Saturday, March 15, 2008

FILO DI QUÍM?

- Dona Ména, bom dia!
- Bô-dia, como tá vai? Cuza querê? (Bom dia, como vai? Que quer você?)
- Bem obrigado, sou António, vim buscar a sua neta Cecília...
- António, qui bunitéza... Macau-filo? (António, que simpático... de Macau?)
- Sim, sou de Macau.
- Filo di quim?
- De Alberto Geraldes. A Cecília...
- Alberto filo di quim?
- Filho de Joaquim Caetaninho Geraldes.
- Caetaninho?... cunhecido.... Filo di Chano Geraldes?
- Não, Chano e Joaquim são filhos de Aquiliano de Sousa Geraldes.
- Aaaah... sábi-ia! (já sei!) Aquí-Lilí, genti di Apí-Mono, filo di Pé-Móle, sobrinho di Chica-Vara-Verdi! Genti di S. Lázaro, mé!
- Hmm... Pois...! A Cecília ...
- Mai sâm quim?! (quem é a sua mãe?)
- ...!

Podia continuar com o diálogo, mas julgo que ele é suficientemente ilustrativo, para aquilo que irei escrever.

A curiosidade de saber das origens de alguém que não conhecemos é comum a qualquer pessoa e corresponde a uma prática necessária e natural de qualquer comunidade. Muito especialmente, comunidades pequenas como a nossa, em que todos se conhecem, quer directa, quer indirectamente.
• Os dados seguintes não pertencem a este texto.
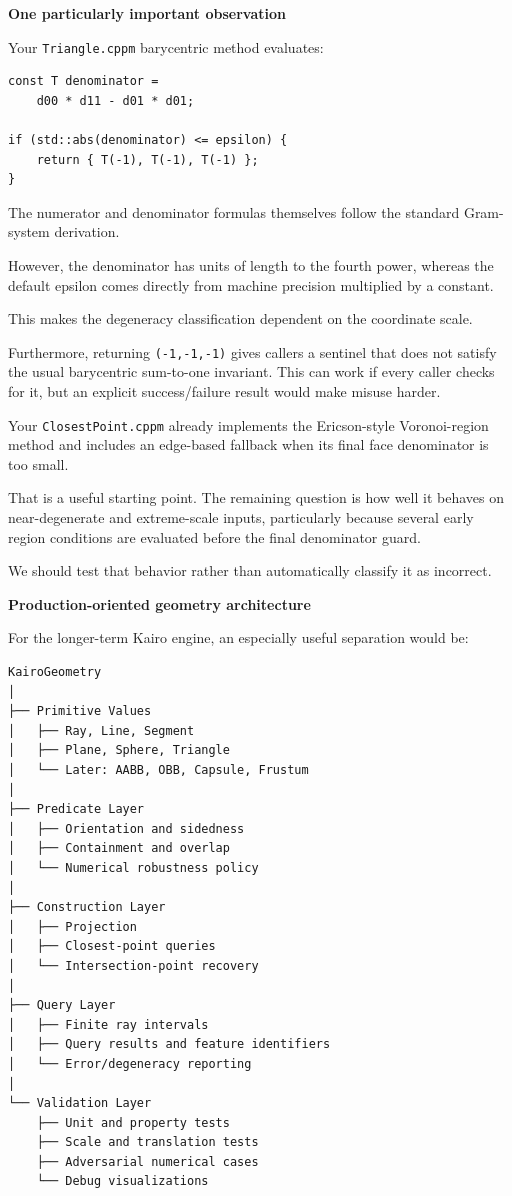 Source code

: \textbf{One particularly important observation}

Your \texttt{Triangle.cppm} barycentric method evaluates:

\begin{verbatim}
const T denominator =
    d00 * d11 - d01 * d01;

if (std::abs(denominator) <= epsilon) {
    return { T(-1), T(-1), T(-1) };
}
\end{verbatim}

The numerator and denominator formulas themselves follow the standard Gram-system derivation.

However, the denominator has units of length to the fourth power, whereas the default epsilon comes directly from machine precision multiplied by a constant.

This makes the degeneracy classification dependent on the coordinate scale.

Furthermore, returning \texttt{(-1,-1,-1)} gives callers a sentinel that does not satisfy the usual barycentric sum-to-one invariant. This can work if every caller checks for it, but an explicit success/failure result would make misuse harder.

Your \texttt{ClosestPoint.cppm} already implements the Ericson-style Voronoi-region method and includes an edge-based fallback when its final face denominator is too small.

That is a useful starting point. The remaining question is how well it behaves on near-degenerate and extreme-scale inputs, particularly because several early region conditions are evaluated before the final denominator guard.

We should test that behavior rather than automatically classify it as incorrect.

\textbf{Production-oriented geometry architecture}

For the longer-term Kairo engine, an especially useful separation would be:

\begin{verbatim}
KairoGeometry
│
├── Primitive Values
│   ├── Ray, Line, Segment
│   ├── Plane, Sphere, Triangle
│   └── Later: AABB, OBB, Capsule, Frustum
│
├── Predicate Layer
│   ├── Orientation and sidedness
│   ├── Containment and overlap
│   └── Numerical robustness policy
│
├── Construction Layer
│   ├── Projection
│   ├── Closest-point queries
│   └── Intersection-point recovery
│
├── Query Layer
│   ├── Finite ray intervals
│   ├── Query results and feature identifiers
│   └── Error/degeneracy reporting
│
└── Validation Layer
    ├── Unit and property tests
    ├── Scale and translation tests
    ├── Adversarial numerical cases
    └── Debug visualizations
\end{verbatim}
A este propósito, recordo-me dos saudosos tempos de Portugal, e em particular da primeira vez que fui passar o fim-de-semana à terra do meu colega, algures em Lamego. Segundo me explicou o Jorge, era sempre motivo de festa para a D. Gertrudes Conceição da Piedade, sua mãe, quando ele voltava à casa, pois haveria reunião de família e convívio com os amigos mais chegados. E, então, trazendo consigo um colega seu, o fim-de-semana foi um evento especial. O calor humano daquela casa, o trato com olhos nos olhos, o prazer de compartilhar o sentir enternecedor de família, traziam-me saudades tão grandes da Travessa do Paiva onde cresci e dos chás-gordos que a Família Espírito Santo todos os anos preparava no seu casarão, à Rua da Horta e Companhia, no tardoz das Ruínas de S. Paulo.

A hospitalidade e a generosa comida marcaram pontos na minha memória. Mas, o que particularmente me deleitou, foi apreciar o Jorge a explicar a sua proveniência, nas várias conversas que ia tendo com a boa gente da aldeia que íamos encontrando pelo caminho. Foi uma festa quando se soube que era filho do “inesquecível” cabo Piedade, pois daí começaram as pitorescas histórias em torno do falecido militar, estendendo-se a outros parentes que entretanto casaram-se com outros conhecidos. Uma autêntica tarde de reviver os tempos aureos do serviço militar, comum a tantos que já deixaram a aldeia. É claro, quanto a mim, o forasteiro, perguntaram apenas como é que um japónio (sic!) como eu, tinha um nome tão português e se na minha terra circulavam automóveis!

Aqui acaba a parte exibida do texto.